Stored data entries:

--------------------------------------------------

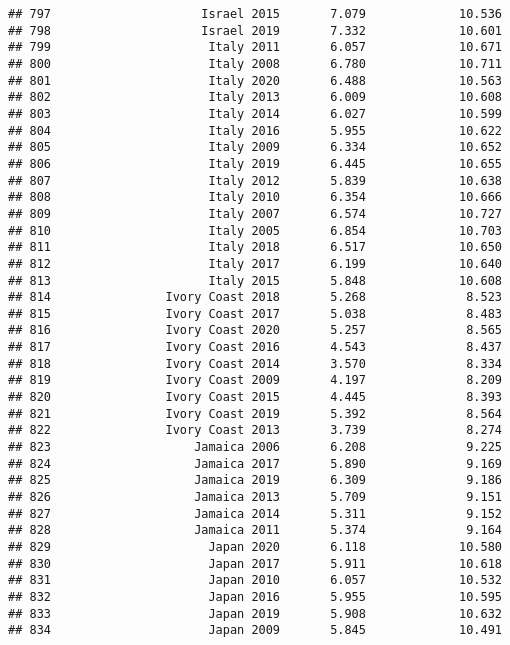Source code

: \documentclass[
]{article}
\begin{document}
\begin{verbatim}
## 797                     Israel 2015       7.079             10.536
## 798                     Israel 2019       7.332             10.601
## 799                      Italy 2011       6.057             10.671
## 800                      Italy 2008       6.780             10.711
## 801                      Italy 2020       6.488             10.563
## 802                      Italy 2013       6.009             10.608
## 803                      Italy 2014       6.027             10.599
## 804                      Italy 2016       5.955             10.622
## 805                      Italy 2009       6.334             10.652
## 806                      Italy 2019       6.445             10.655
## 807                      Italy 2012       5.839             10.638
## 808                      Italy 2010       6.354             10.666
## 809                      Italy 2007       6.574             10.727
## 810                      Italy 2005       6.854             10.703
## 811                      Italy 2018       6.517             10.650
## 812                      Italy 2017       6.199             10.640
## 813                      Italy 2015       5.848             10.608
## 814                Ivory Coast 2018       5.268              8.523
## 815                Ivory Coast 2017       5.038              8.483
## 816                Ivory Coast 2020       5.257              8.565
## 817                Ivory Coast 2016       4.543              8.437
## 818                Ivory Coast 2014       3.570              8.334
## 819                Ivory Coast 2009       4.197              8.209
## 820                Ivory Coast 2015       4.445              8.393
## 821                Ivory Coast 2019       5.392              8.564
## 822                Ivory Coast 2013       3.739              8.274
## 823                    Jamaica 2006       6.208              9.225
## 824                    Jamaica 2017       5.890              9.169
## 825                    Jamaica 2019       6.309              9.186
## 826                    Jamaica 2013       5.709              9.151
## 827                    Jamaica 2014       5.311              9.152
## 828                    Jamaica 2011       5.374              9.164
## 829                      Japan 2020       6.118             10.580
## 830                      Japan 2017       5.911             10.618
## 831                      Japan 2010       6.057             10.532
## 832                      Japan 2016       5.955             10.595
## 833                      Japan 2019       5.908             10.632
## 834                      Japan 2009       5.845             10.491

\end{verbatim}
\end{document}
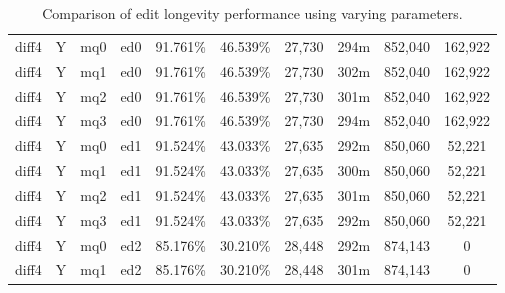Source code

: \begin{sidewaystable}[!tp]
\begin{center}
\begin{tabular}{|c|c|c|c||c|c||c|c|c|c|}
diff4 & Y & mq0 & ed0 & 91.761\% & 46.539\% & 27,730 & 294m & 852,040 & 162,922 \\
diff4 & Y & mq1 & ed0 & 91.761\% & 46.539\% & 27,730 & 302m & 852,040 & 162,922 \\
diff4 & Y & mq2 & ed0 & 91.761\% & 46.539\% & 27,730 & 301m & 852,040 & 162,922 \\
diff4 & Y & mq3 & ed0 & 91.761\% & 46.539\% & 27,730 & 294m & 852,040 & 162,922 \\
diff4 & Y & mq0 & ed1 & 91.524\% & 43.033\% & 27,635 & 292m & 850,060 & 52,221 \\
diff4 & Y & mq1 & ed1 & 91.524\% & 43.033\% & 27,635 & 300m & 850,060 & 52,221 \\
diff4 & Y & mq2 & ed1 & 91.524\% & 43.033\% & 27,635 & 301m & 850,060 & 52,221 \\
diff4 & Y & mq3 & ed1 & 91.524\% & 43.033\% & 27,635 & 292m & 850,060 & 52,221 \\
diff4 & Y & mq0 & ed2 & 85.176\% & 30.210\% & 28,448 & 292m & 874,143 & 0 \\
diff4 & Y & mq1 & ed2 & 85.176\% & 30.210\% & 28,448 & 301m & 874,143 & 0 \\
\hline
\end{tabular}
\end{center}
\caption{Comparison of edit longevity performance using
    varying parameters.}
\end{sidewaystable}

--------------------------------------------------

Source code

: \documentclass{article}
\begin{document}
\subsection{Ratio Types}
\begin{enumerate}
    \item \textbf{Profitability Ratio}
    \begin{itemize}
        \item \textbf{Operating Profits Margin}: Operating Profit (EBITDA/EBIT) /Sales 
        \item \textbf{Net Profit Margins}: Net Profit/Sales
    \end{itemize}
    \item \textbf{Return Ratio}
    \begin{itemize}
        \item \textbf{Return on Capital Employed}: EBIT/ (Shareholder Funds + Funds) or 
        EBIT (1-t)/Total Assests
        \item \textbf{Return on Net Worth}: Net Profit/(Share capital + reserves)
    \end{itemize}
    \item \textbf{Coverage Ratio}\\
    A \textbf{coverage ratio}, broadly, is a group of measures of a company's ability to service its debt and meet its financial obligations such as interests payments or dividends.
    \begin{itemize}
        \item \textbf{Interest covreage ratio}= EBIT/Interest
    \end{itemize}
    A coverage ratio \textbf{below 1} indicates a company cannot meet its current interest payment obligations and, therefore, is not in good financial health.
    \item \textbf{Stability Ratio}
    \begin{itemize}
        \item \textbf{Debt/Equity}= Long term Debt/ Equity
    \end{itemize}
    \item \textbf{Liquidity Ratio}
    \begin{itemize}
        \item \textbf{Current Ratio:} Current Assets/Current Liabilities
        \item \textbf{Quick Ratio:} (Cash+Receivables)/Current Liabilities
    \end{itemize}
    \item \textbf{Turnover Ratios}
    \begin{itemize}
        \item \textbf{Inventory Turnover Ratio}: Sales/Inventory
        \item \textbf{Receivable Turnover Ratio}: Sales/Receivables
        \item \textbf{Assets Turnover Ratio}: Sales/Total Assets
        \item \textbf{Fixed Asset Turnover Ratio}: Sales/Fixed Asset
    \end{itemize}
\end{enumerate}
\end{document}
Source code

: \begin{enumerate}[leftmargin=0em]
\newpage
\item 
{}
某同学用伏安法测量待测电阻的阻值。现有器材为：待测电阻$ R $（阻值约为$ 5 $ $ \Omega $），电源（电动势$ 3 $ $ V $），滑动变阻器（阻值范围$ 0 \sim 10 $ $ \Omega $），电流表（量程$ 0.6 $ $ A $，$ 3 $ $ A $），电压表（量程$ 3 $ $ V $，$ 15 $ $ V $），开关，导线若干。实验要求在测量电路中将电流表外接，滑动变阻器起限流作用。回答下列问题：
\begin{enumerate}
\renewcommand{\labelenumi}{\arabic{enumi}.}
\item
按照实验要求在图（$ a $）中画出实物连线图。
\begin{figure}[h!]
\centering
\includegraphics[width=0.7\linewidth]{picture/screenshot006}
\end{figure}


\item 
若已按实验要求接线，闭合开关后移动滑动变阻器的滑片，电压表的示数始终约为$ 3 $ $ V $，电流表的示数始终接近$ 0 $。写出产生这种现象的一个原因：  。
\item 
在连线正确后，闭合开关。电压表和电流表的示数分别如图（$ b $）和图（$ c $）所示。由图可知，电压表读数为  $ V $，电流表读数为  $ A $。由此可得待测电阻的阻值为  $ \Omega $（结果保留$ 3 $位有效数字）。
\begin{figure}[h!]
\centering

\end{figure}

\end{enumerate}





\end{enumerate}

--------------------------------------------------

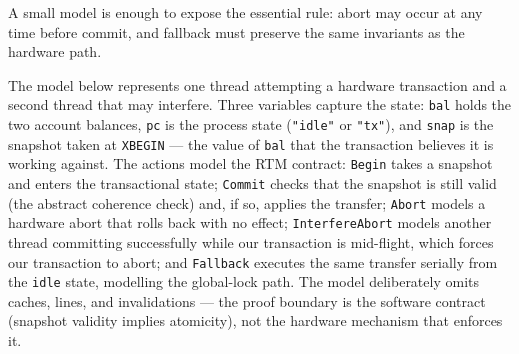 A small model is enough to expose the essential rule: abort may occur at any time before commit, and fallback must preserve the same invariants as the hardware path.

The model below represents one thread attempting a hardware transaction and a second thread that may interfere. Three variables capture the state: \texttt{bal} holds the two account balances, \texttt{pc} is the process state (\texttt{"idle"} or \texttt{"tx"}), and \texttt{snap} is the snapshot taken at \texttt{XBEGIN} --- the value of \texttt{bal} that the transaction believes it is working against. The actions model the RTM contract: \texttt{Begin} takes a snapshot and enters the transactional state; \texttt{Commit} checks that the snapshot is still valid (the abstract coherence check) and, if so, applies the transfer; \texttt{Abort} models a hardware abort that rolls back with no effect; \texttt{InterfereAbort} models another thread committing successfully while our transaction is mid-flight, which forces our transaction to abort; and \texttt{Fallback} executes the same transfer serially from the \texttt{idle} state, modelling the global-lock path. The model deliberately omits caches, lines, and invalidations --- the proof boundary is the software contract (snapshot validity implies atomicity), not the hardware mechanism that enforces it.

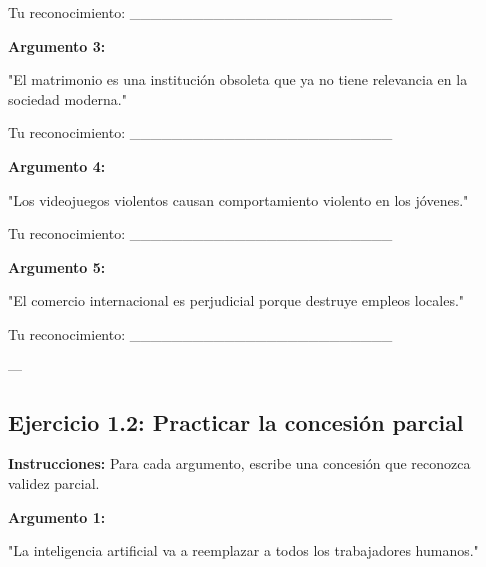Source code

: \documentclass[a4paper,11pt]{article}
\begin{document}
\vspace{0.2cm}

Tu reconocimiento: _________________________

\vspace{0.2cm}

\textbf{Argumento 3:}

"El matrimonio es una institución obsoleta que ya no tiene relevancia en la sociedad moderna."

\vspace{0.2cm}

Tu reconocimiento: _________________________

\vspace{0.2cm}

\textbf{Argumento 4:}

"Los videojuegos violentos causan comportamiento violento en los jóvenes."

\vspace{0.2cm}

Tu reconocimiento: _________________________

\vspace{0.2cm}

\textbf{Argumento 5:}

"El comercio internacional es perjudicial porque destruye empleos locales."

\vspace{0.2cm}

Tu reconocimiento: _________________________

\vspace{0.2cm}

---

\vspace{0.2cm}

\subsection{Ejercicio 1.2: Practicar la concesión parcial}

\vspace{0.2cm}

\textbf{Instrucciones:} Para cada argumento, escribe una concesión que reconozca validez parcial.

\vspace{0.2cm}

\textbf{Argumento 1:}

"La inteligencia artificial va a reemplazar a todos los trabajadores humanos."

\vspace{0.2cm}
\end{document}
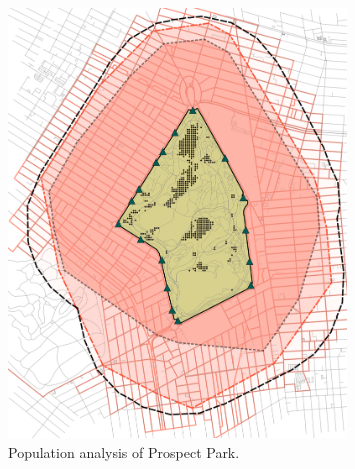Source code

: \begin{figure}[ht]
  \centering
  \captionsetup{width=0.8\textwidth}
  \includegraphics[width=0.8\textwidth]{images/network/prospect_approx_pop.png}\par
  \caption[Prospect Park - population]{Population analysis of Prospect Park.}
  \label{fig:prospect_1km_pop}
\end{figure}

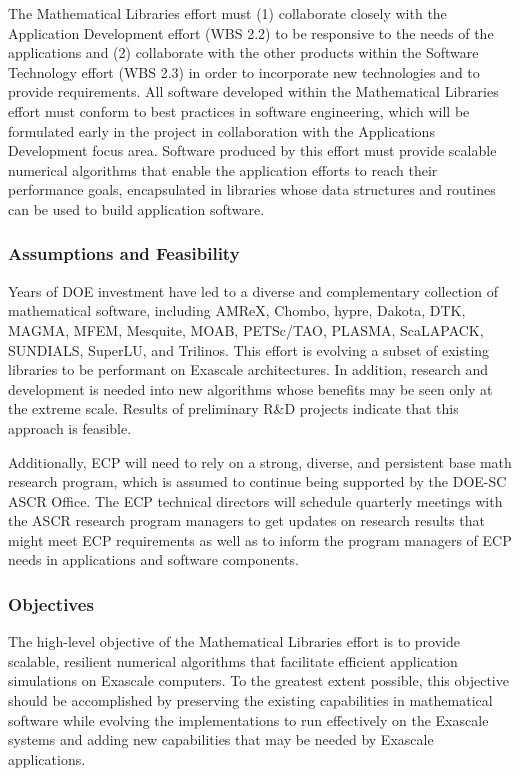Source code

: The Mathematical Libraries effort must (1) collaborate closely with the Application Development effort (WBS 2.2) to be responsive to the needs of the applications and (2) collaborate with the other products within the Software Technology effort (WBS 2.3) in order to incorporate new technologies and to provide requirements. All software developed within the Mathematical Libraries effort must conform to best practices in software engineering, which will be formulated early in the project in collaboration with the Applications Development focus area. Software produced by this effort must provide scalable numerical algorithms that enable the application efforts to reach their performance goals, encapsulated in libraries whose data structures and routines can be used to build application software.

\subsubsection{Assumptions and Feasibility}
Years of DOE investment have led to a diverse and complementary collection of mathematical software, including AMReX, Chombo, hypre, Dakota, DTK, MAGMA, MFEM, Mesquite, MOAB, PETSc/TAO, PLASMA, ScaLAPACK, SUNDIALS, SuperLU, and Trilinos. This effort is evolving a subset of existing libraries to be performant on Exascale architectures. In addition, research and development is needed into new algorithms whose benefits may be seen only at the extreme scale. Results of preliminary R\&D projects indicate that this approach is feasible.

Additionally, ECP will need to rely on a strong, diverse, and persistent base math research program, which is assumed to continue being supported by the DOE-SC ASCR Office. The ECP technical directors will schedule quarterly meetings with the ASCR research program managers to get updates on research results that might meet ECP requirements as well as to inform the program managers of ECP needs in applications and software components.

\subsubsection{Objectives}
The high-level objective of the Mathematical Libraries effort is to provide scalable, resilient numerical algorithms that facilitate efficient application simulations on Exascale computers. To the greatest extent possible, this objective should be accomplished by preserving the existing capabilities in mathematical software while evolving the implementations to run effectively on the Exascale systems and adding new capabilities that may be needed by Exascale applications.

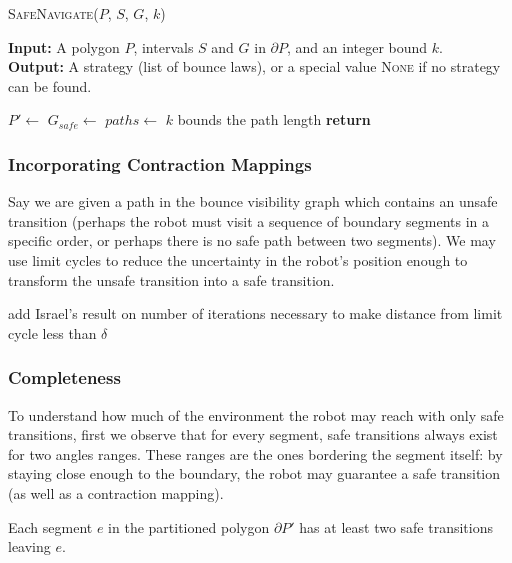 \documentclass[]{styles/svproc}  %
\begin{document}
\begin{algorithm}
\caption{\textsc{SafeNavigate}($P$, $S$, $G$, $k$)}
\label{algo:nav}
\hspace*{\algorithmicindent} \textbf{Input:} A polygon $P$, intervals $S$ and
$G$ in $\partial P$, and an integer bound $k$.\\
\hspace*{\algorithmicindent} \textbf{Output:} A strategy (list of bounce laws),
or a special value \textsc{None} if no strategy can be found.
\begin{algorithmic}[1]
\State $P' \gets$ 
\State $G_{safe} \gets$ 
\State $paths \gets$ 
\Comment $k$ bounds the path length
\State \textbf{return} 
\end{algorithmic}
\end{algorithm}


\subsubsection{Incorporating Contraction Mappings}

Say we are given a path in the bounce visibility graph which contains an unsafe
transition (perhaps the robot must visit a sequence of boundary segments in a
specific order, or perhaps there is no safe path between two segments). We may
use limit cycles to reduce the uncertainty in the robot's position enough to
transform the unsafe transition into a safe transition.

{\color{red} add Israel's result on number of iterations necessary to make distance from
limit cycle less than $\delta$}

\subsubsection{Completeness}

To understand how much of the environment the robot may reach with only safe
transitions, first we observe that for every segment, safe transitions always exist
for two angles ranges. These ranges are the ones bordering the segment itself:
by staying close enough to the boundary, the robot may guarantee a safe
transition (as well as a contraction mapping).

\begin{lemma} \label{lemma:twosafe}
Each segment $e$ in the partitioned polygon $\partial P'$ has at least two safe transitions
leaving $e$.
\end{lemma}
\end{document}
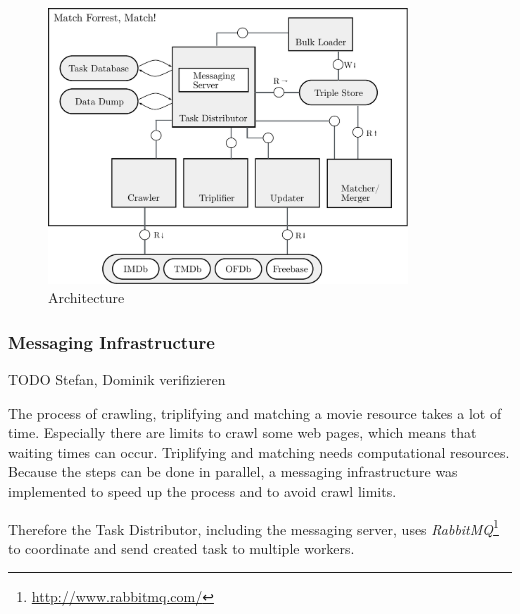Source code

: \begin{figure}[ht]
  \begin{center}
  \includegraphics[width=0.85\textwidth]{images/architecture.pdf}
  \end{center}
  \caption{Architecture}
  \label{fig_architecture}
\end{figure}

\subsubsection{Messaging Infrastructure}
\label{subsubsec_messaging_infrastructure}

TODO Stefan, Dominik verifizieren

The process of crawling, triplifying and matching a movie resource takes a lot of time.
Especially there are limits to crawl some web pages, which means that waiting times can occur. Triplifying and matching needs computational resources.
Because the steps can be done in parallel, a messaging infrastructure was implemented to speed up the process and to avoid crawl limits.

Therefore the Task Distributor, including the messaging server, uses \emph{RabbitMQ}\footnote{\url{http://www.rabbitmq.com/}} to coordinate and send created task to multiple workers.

--------------------------------------------------

Work instructions: If a line of the entries holds the word "polygon", copy it out.

Response area:
\hspace*{\algorithmicindent} \textbf{Input:} A polygon $P$, intervals $S$ and
Each segment $e$ in the partitioned polygon $\partial P'$ has at least two safe transitions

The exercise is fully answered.